Processed Sugar vs Natural Sugar
Processed sugar can come in different physical structures due to production and refining processes. The processing levels can transform the original structure of sugar found in plants, into several types of powders, granules, and syrups. While these more generic sugars are labeled accordingly on nutrition labels, there any many hidden types of sugars added in processed and packaged foods. The average American eats around 17 teaspoons of added sugar per day. * Processed food companies use hundreds of inconspicuous names on food labels to hide different types of added sugars. Some examples of these names used include: Maltose, sucanat, dextrose, corn syrup, concentrates, crystallines, dextrin, inverted sugar, evaporated juice, panela, rice syrup, malt syrup and our personal favorite, high fructose corn syrup. Refined and processed sugars are metabolized in the body differently than natural sugars found in whole foods like fruit and are recognized to the body as back-up fuel sources. The body stores these sugars in fat and muscle cells, which accumulate over time and cause damage to the body. Consuming processed foods with added sugars can spike blood sugar levels which exhaust the pancreas, leading to an increase in insulin levels. High processed sugar levels also contribute to unhealthy heart health and inflammation, due to overloading the liver.

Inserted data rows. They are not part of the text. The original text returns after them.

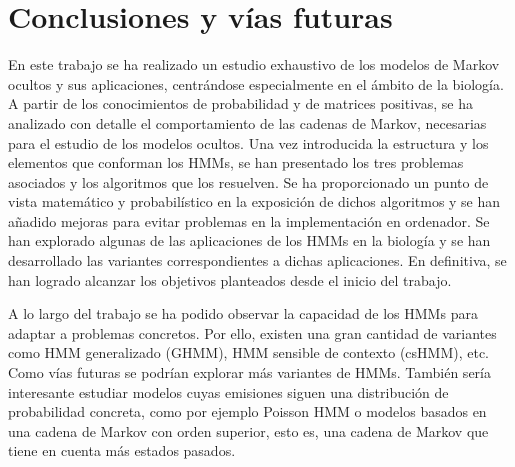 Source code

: \chapter*{Conclusiones y vías futuras}

En este trabajo se ha realizado un estudio exhaustivo de los modelos de Markov ocultos y sus aplicaciones, centrándose especialmente en el ámbito de la biología. A partir de los conocimientos de probabilidad y de matrices positivas, se ha analizado con detalle el comportamiento de las cadenas de Markov, necesarias para el estudio de los modelos ocultos. Una vez introducida la estructura y los elementos que conforman los HMMs, se han presentado los tres problemas asociados y los algoritmos que los resuelven. Se ha proporcionado un punto de vista matemático y probabilístico en la exposición de dichos algoritmos y se han añadido mejoras para evitar problemas en la implementación en ordenador. Se han explorado algunas de las aplicaciones de los HMMs en la biología y se han desarrollado las variantes correspondientes a dichas aplicaciones. En definitiva, se han logrado alcanzar los objetivos planteados desde el inicio del trabajo.

A lo largo del trabajo se ha podido observar la capacidad de los HMMs para adaptar a problemas concretos. Por ello, existen una gran cantidad de variantes como HMM generalizado (GHMM), HMM sensible de contexto (csHMM), etc. Como vías futuras se podrían explorar más variantes de HMMs. También sería interesante estudiar modelos cuyas emisiones siguen una distribución de probabilidad concreta, como por ejemplo Poisson HMM o modelos basados en una cadena de Markov con orden superior, esto es, una cadena de Markov que tiene en cuenta más estados pasados. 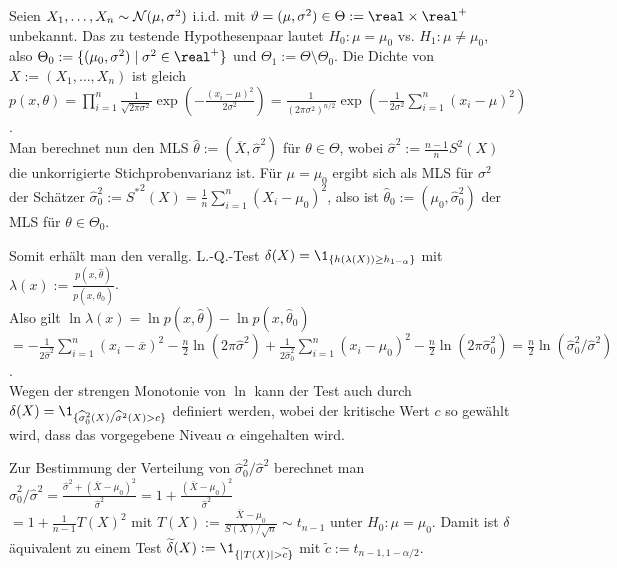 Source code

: \linie

\begin{Bsp}
    Seien $X_1, \dotsc, X_n \sim \mathcal{N}(\mu, \sigma^2)$ i.i.d.
    mit $\theta = (\mu, \sigma^2) \in \Theta := \real \times \real^+$ unbekannt.
    Das zu testende Hypothesenpaar lautet $H_0\colon \mu = \mu_0$ vs. $H_1\colon \mu \not= \mu_0$,
    also $\Theta_0 := \{(\mu_0, \sigma^2) \;|\; \sigma^2 \in \real^+\}$ und
    $\Theta_1 := \Theta \setminus \Theta_0$.
    Die Dichte von $X := (X_1, \dotsc, X_n)$ ist gleich\\
    $p(x, \theta) = \prod_{i=1}^n \frac{1}{\sqrt{2\pi\sigma^2}}
    \exp\!\left(-\frac{(x_i - \mu)^2}{2\sigma^2}\right)
    = \frac{1}{(2\pi\sigma^2)^{n/2}} \exp\!\left(-\frac{1}{2\sigma^2}
    \sum_{i=1}^n (x_i - \mu)^2\right)$.\\
    Man berechnet nun den MLS $\widehat{\theta} := (\overline{X}, \widehat{\sigma}^2)$
    für $\theta \in \Theta$, wobei
    $\widehat{\sigma}^2 := \frac{n-1}{n} S^2(X)$ die unkorrigierte Stichprobenvarianz ist.
    Für $\mu = \mu_0$ ergibt sich als MLS für $\sigma^2$ der Schätzer
    $\widehat{\sigma}_0^2 := {S^\ast}^2(X) = \frac{1}{n} \sum_{i=1}^n (X_i - \mu_0)^2$,
    also ist $\widehat{\theta}_0 := (\mu_0, \widehat{\sigma}_0^2)$ der MLS für
    $\theta \in \Theta_0$.

    Somit erhält man den verallg. L.-Q.-Test $\delta(X) = \1_{\{h(\lambda(X)) \ge h_{1-\alpha}\}}$
    mit $\lambda(x) := \frac{p(x, \widehat{\theta})}{p(x, \widehat{\theta}_0)}$.\\
    Also gilt $\ln \lambda(x)
    = \ln p(x, \widehat{\theta}) - \ln p(x, \widehat{\theta}_0)$\\
    $= -\frac{1}{2\widehat{\sigma}^2} \sum_{i=1}^n (x_i - \overline{x})^2 -
    \frac{n}{2} \ln(2\pi\widehat{\sigma}^2) +
    \frac{1}{2\widehat{\sigma}_0^2} \sum_{i=1}^n (x_i - \mu_0)^2 -
    \frac{n}{2} \ln(2\pi\widehat{\sigma}_0^2)
    = \frac{n}{2} \ln(\widehat{\sigma}_0^2/\widehat{\sigma}^2)$.\\
    Wegen der strengen Monotonie von $\ln$ kann der Test auch
    durch $\delta(X) = \1_{\{\widehat{\sigma}_0^2(X)/\widehat{\sigma}^2(X) > c\}}$
    definiert werden, wobei der kritische Wert $c$ so gewählt wird,
    dass das vorgegebene Niveau $\alpha$ eingehalten wird.

    Zur Bestimmung der Verteilung von $\widehat{\sigma}_0^2/\widehat{\sigma}^2$
    berechnet man
    $\widehat{\sigma}_0^2/\widehat{\sigma}^2
    = \frac{\widehat{\sigma}^2 + (\overline{X} - \mu_0)^2}{\widehat{\sigma}^2}
    = 1 + \frac{(\overline{X} - \mu_0)^2}{\widehat{\sigma}^2}$\\
    $= 1 + \frac{1}{n-1} T(X)^2$ mit $T(X) := \frac{\overline{X} - \mu_0}{S(X)/\sqrt{n}} \sim
    t_{n-1}$ unter $H_0\colon \mu = \mu_0$.
    Damit ist $\delta$ äquivalent zu einem Test
    $\widetilde{\delta}(X) := \1_{\{|T(X)| > \widetilde{c}\}}$ mit
    $\widetilde{c} := t_{n-1,1-\alpha/2}$.


\end{Bsp}
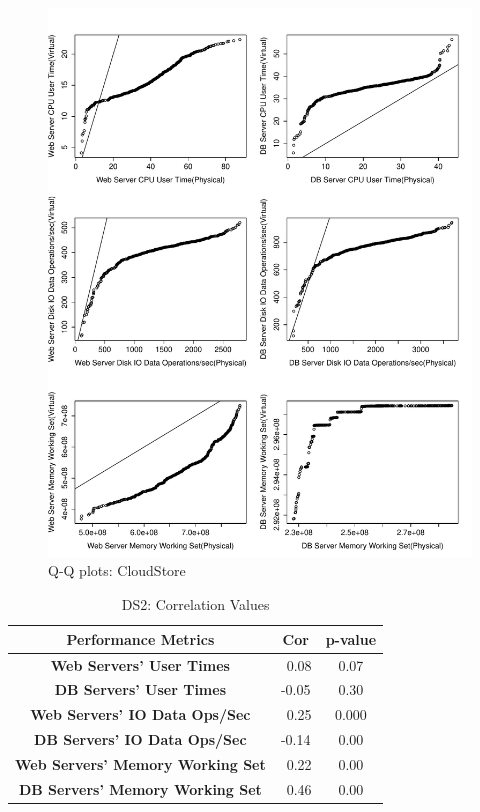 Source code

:\begin{figure}[!htbp]
	\centering
	\includegraphics[width=1\textwidth]{cloudstore_qq.pdf}
	\caption{Q-Q plots: CloudStore}
	\captionsetup{justification=centering}
	\label{fig:Results Table}
\end{figure}


\begin{table}[!p]
	\begin{center}
			\caption{DS2: Correlation Values}
			\label{resultRQ3}
	\begin{tabular}{c|cc}
				\toprule
				\textbf{Performance Metrics}   & \textbf{Cor} & \textbf{p-value}\\  
				\midrule 
				\midrule 
				\textbf{Web Servers' User Times} & \ 0.08 & 0.07\\
				\textbf{DB Servers' User Times} & -0.05 & 0.30\\
				\midrule 
				\textbf{Web Servers' IO Data Ops/Sec}   &\ 0.25 & 0.000 \\
				\textbf{DB Servers' IO Data Ops/Sec} & -0.14 & 0.00\\
				\midrule 
				\textbf{Web Servers' Memory Working Set} &\ 0.22 & 0.00\\
				\textbf{DB Servers' Memory Working Set} &\ 0.46 & 0.00\\
				\bottomrule             
		\end{tabular}
	\end{center}
\end{table}
	
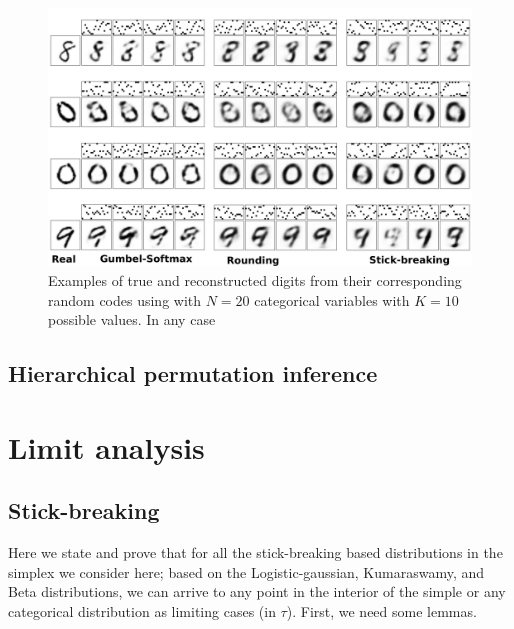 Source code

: \documentclass{article}
\begin{document}
\label{sub:synthetic}


\begin{figure}[t]
  \centering
  \includegraphics[width=5.in]{../figures/figure4.pdf} 
  \caption{Examples of true and reconstructed digits from their corresponding random codes using with $N=20$ categorical variables with $K=10$ possible values. In any case 
  }
\label{fig:synthetic}
\end{figure}

\label{sub:vae}

\subsection{Hierarchical permutation inference}
\label{sub:synth_celegans}






\appendix
\section{Limit analysis}
\subsection{Stick-breaking}
Here we state and prove that for all the stick-breaking based distributions in the simplex we consider here; based on the Logistic-gaussian, Kumaraswamy, and Beta distributions, we can arrive to any point in the interior of the simple or any categorical distribution as limiting cases (in $\tau$). First, we need some lemmas.
\end{document}
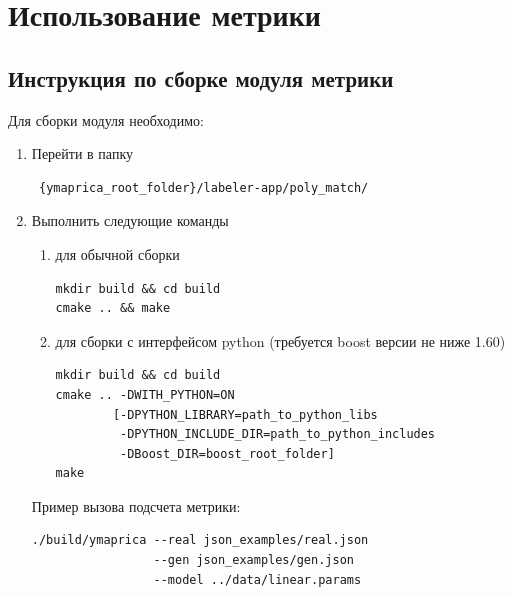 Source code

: \documentclass[12pt]{article}
\begin{document}
\section{Использование метрики}
\label{metrica-usage}

\subsection{Инструкция по сборке модуля метрики}
Для сборки модуля необходимо:

\begin{enumerate}
\item Перейти в папку
\begin{verbatim} {ymaprica_root_folder}/labeler-app/poly_match/ \end{verbatim}

\item Выполнить следующие команды
\begin{enumerate}

\item для обычной сборки
\begin{verbatim}
mkdir build && cd build
cmake .. && make
\end{verbatim}

\item для сборки с интерфейсом python (требуется boost версии не ниже 1.60)
\begin{verbatim}
mkdir build && cd build
cmake .. -DWITH_PYTHON=ON
        [-DPYTHON_LIBRARY=path_to_python_libs
         -DPYTHON_INCLUDE_DIR=path_to_python_includes
         -DBoost_DIR=boost_root_folder]
make
\end{verbatim}

\end{enumerate}

Пример вызова подсчета метрики:
\begin{verbatim}
./build/ymaprica --real json_examples/real.json
                 --gen json_examples/gen.json
                 --model ../data/linear.params
\end{verbatim}

\end{enumerate}
\end{document}
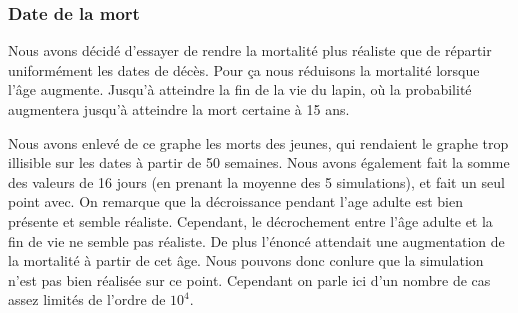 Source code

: \documentclass[11)pt,a4paper]{article}
\begin{document}
        \subsubsection{Date de la mort}
            Nous avons décidé d'essayer de rendre la mortalité plus réaliste que de répartir uniformément les dates de décès. Pour ça nous réduisons la mortalité lorsque l'âge augmente.
            Jusqu'à atteindre la fin de la vie du lapin, où la probabilité augmentera jusqu'à atteindre la mort certaine à 15 ans.
            \begin{center}
            \end{center}
            Nous avons enlevé de ce graphe les morts des jeunes, qui rendaient le graphe trop illisible sur les dates à partir de 50 semaines.
            Nous avons également fait la somme des valeurs de 16 jours (en prenant la moyenne des 5 simulations), et fait un seul point avec.
            On remarque que la décroissance pendant l'age adulte est bien présente et semble réaliste. Cependant, le décrochement entre l'âge adulte et la fin de vie ne semble pas réaliste. 
            De plus l'énoncé attendait une augmentation de la mortalité à partir de cet âge. Nous pouvons donc conlure que la simulation n'est pas bien réalisée sur ce point. Cependant on parle ici d'un nombre de cas assez limités de l'ordre de $10^4$.
\end{document}
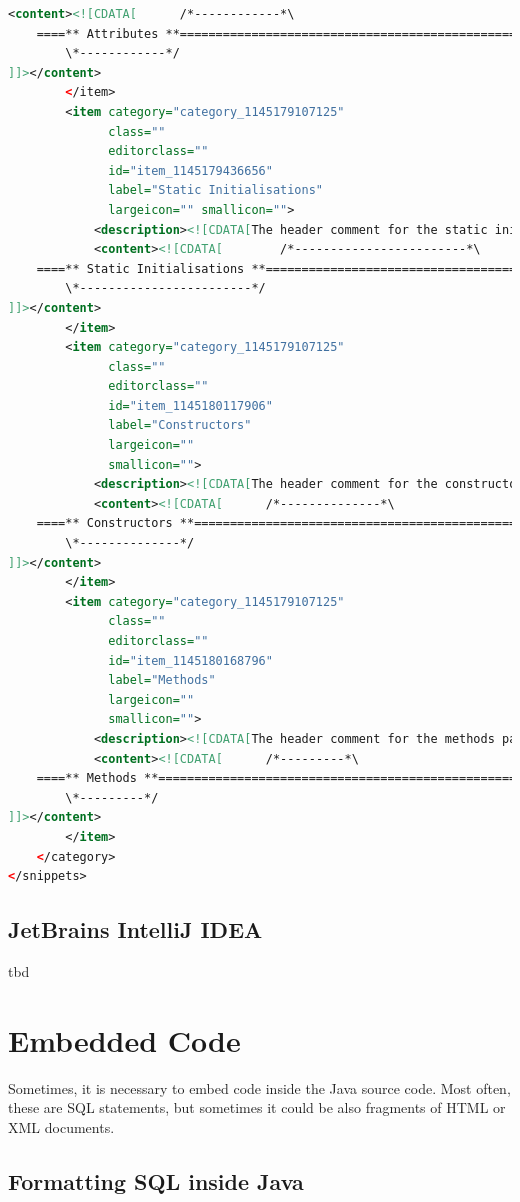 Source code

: \documentclass[12pt,a4paper,titlepage, parskip=half, headsepline, footsepline, cleardoubleplain]{scrbook}
\begin{document}
\begin{lstlisting}[language=XML,basicstyle=\ttfamily\footnotesize]
            <content><![CDATA[      /*------------*\
    ====** Attributes **=======================================================
        \*------------*/
]]></content>
        </item>
        <item category="category_1145179107125"
              class=""
              editorclass=""
              id="item_1145179436656"
              label="Static Initialisations"
              largeicon="" smallicon="">
            <description><![CDATA[The header comment for the static initialisations part]]></description>
            <content><![CDATA[        /*------------------------*\
    ====** Static Initialisations **===========================================
        \*------------------------*/
]]></content>
        </item>
        <item category="category_1145179107125"
              class=""
              editorclass=""
              id="item_1145180117906"
              label="Constructors"
              largeicon=""
              smallicon="">
            <description><![CDATA[The header comment for the constructors part]]></description>
            <content><![CDATA[    	/*--------------*\
    ====** Constructors **=====================================================
        \*--------------*/
]]></content>
        </item>
        <item category="category_1145179107125"
              class=""
              editorclass=""
              id="item_1145180168796"
              label="Methods"
              largeicon=""
              smallicon="">
            <description><![CDATA[The header comment for the methods part]]></description>
            <content><![CDATA[    	/*---------*\
    ====** Methods **==========================================================
        \*---------*/
]]></content>
        </item>
    </category>
</snippets>
\end{lstlisting}

\subsection{JetBrains IntelliJ IDEA}\label{sec:IntelliJConfiguration}
tbd

\section{Embedded Code}
Sometimes, it is necessary to embed code inside the Java source code. Most often, these are SQL statements, but sometimes it could be also fragments of HTML or XML documents.

\subsection{Formatting SQL inside Java}\label{sec:FormattingSQLInsideJava}
\end{document}
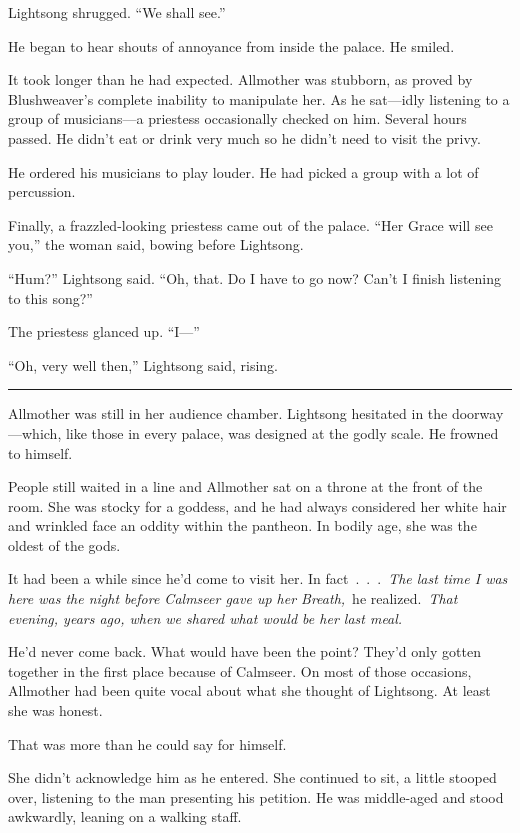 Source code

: Lightsong shrugged. “We shall see.”

He began to hear shouts of annoyance from inside the palace. He smiled.

It took longer than he had expected. Allmother was stubborn, as proved by Blushweaver’s complete inability to manipulate her. As he sat—idly listening to a group of musicians—a priestess occasionally checked on him. Several hours passed. He didn’t eat or drink very much so he didn’t need to visit the privy.

He ordered his musicians to play louder. He had picked a group with a lot of percussion.

Finally, a frazzled-looking priestess came out of the palace. “Her Grace will see you,” the woman said, bowing before Lightsong.

“Hum?” Lightsong said. “Oh, that. Do I have to go now? Can’t I finish listening to this song?”

The priestess glanced up. “I—”

“Oh, very well then,” Lightsong said, rising.

\bigskip \hrule \bigskip

Allmother was still in her audience chamber. Lightsong hesitated in the doorway—which, like those in every palace, was designed at the godly scale. He frowned to himself.

People still waited in a line and Allmother sat on a throne at the front of the room. She was stocky for a goddess, and he had always considered her white hair and wrinkled face an oddity within the pantheon. In bodily age, she was the oldest of the gods.

It had been a while since he’d come to visit her. In fact~.~.~.~\textit{The last time I was here was the night before Calmseer gave up her Breath,}~he realized.~\textit{That evening, years ago, when we shared what would be her last meal.}

He’d never come back. What would have been the point? They’d only gotten together in the first place because of Calmseer. On most of those occasions, Allmother had been quite vocal about what she thought of Lightsong. At least she was honest.

That was more than he could say for himself.

She didn’t acknowledge him as he entered. She continued to sit, a little stooped over, listening to the man presenting his petition. He was middle-aged and stood awkwardly, leaning on a walking staff.

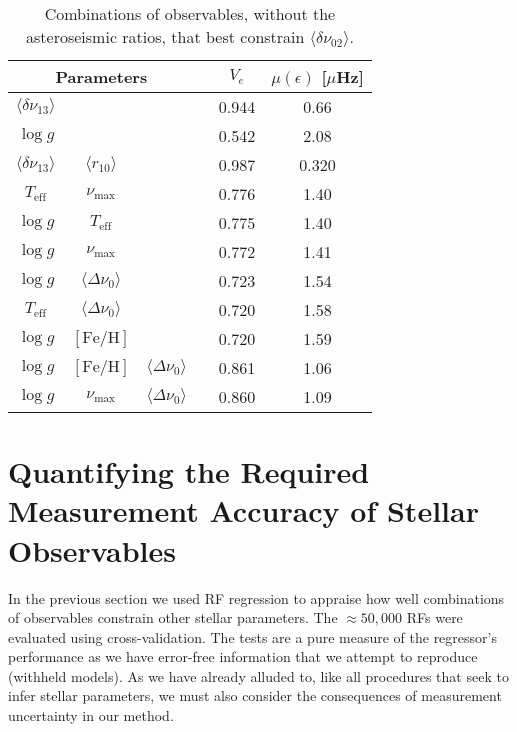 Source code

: \begin{table}
\centering
\caption{Combinations of observables, without the asteroseismic ratios, that best constrain $\langle\delta\nu_{02}\rangle$.}
    \begin{tabular}{cccccc}
    \hline
\multicolumn{3}{c}{Parameters} && $V_e$ & $\mu (\epsilon)$ [$\mu$Hz] \\ \hline \hline
$\langle\delta\nu_{13}\rangle$ &  &   &&0.944 & 0.66 \\ 
$\log{} g$ &  &   &&0.542 & 2.08 \\ 
$\langle\delta\nu_{13}\rangle$ &  $\langle r_{10}\rangle$  &   &&0.987 & 0.320 \\ 
$T_{\text{eff}}$     & $\nu_{\max}$&     &&0.776  & 1.40\\
$\log{} g$     &  $T_{\text{eff}}$&                 & &0.775  & 1.40\\
$\log{} g$     &$\nu_{\max}$ &               &&0.772  & 1.41\\
$\log{} g$     &$\langle\Delta\nu_0\rangle$ &               &&0.723  & 1.54\\
$T_{\text{eff}}$     & $\langle\Delta\nu_0\rangle$&     &&0.720  & 1.58\\
$\log{} g$ & $[\text{Fe/H}]$ &  && 0.720 & 1.59 \\
$\log{} g$ & $[\text{Fe/H}]$ & $\langle\Delta\nu_0\rangle$ && 0.861 & 1.06 \\
$\log{} g$ & $\nu_{\max}$ & $\langle\Delta\nu_0\rangle$ && 0.860 & 1.09 \\
\hline
    \end{tabular}
    \label{tab:d02}
\end{table}




%
\section[Quantifying the Required Measurement Accuracy]{Quantifying the Required Measurement Accuracy of Stellar Observables}
\label{sec:accu}
In the previous section we used RF regression to appraise how well combinations of observables constrain other stellar parameters. The ${\approx 50,000}$ RFs were   
evaluated using cross-validation. The tests are a pure measure of the regressor's performance as we have error-free information that we attempt to reproduce (withheld models).
 As we have already alluded to, like all procedures that seek to infer stellar parameters, we must also consider the consequences of measurement uncertainty in our method. 

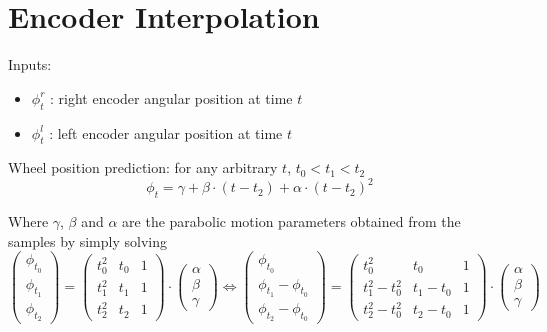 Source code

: \documentclass[a4paper]{article}
\begin{document}
\section{Encoder Interpolation}

Inputs:
\begin{itemize}
\item $\phi_t^r$ : right encoder angular position at time $t$
\item $\phi_t^l$ : left encoder angular position at time $t$
\end{itemize}

Wheel position prediction: for any arbitrary $t$, $t_0 < t_1 < t_2$
\begin{equation}
	\phi_t = \gamma + \beta \cdot (t - t_2) + \alpha \cdot (t - t_2)^2
\end{equation}

Where $\gamma$, $\beta$ and $\alpha$ are the parabolic motion parameters obtained from the samples by simply solving
\begin{equation}
    \begin{pmatrix}
        \phi_{t_0} \\
        \phi_{t_1} \\
        \phi_{t_2}
    \end{pmatrix}
    =
    \begin{pmatrix}
        t_0^2 & t_0 & 1 \\
        t_1^2 & t_1 & 1 \\
        t_2^2 & t_2 & 1
    \end{pmatrix}
    \cdot
    \begin{pmatrix}
        \alpha \\
        \beta \\
        \gamma
    \end{pmatrix}
    \iff
    \begin{pmatrix}
        \phi_{t_0} \\
        \phi_{t_1} - \phi_{t_0} \\
        \phi_{t_2} - \phi_{t_0}
    \end{pmatrix}
    =
    \begin{pmatrix}
        t_0^2 & t_0 & 1 \\
        t_1^2 - t_0^2 & t_1 - t_0 & 1 \\
        t_2^2 - t_0^2 & t_2 - t_0 & 1
    \end{pmatrix}
    \cdot
    \begin{pmatrix}
        \alpha \\
        \beta \\
        \gamma
    \end{pmatrix}
\end{equation}
\end{document}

Natural sugar derived from whole foods is necessary for optimal everyday function and energy production. Fruit, vegetables, dairy products and grains that contain small amounts of natural sugar also contain an abundance of important nutrients. Whole foods like fruits are antioxidant powerhouses, that fight to reduce cell damage and benefit the immune system. Vegetables contain incredible amounts of essential minerals, that play a large role in regulating blood flow and brain function. Whole foods also contain fiber, which is essential for proper digestion and hormone production in the pancreas. When the body is absorbing the sugars through whole foods, it’s also absorbing the amazing nutritional benefits that they provide. These natural sugars are metabolized in their true forms (glucose, frucstose and sucrose) and are distributed throughout the body the way they were deigned to. There are some sugars that are considered “natural”, because of the limited amount of processing they go through in production. Some common examples are Stevia leaf, chicory root powder, coconut sugar, agave nectar, and monk fruit powder. While these are great alternatives to generic processed sugars like white sugar, they are still metabolized in the body as what they are: a processed sugar.
Sugar is a complicated, long-winded topic that has been debated for centuries. In the health and wellness world that we live in today, the discussion on the detrimental effects processed sugar has on the body is in everybody's ear. Similar to processed foods, processed sugar has been shown to lead to insulin resistance, imbalance hormone levels and lower immunity. Consuming foods that are whole, and as close to its natural form makes a large difference in everyday health. Applying the common phrase ”everything in moderation” is not something that should be dismissed as a cliche, either. Understanding sugar’s chemical structure and how it is digested in the body will help us navigate through confusing marketing headlines, and more importantly - shape our understanding of how sugar affects our health.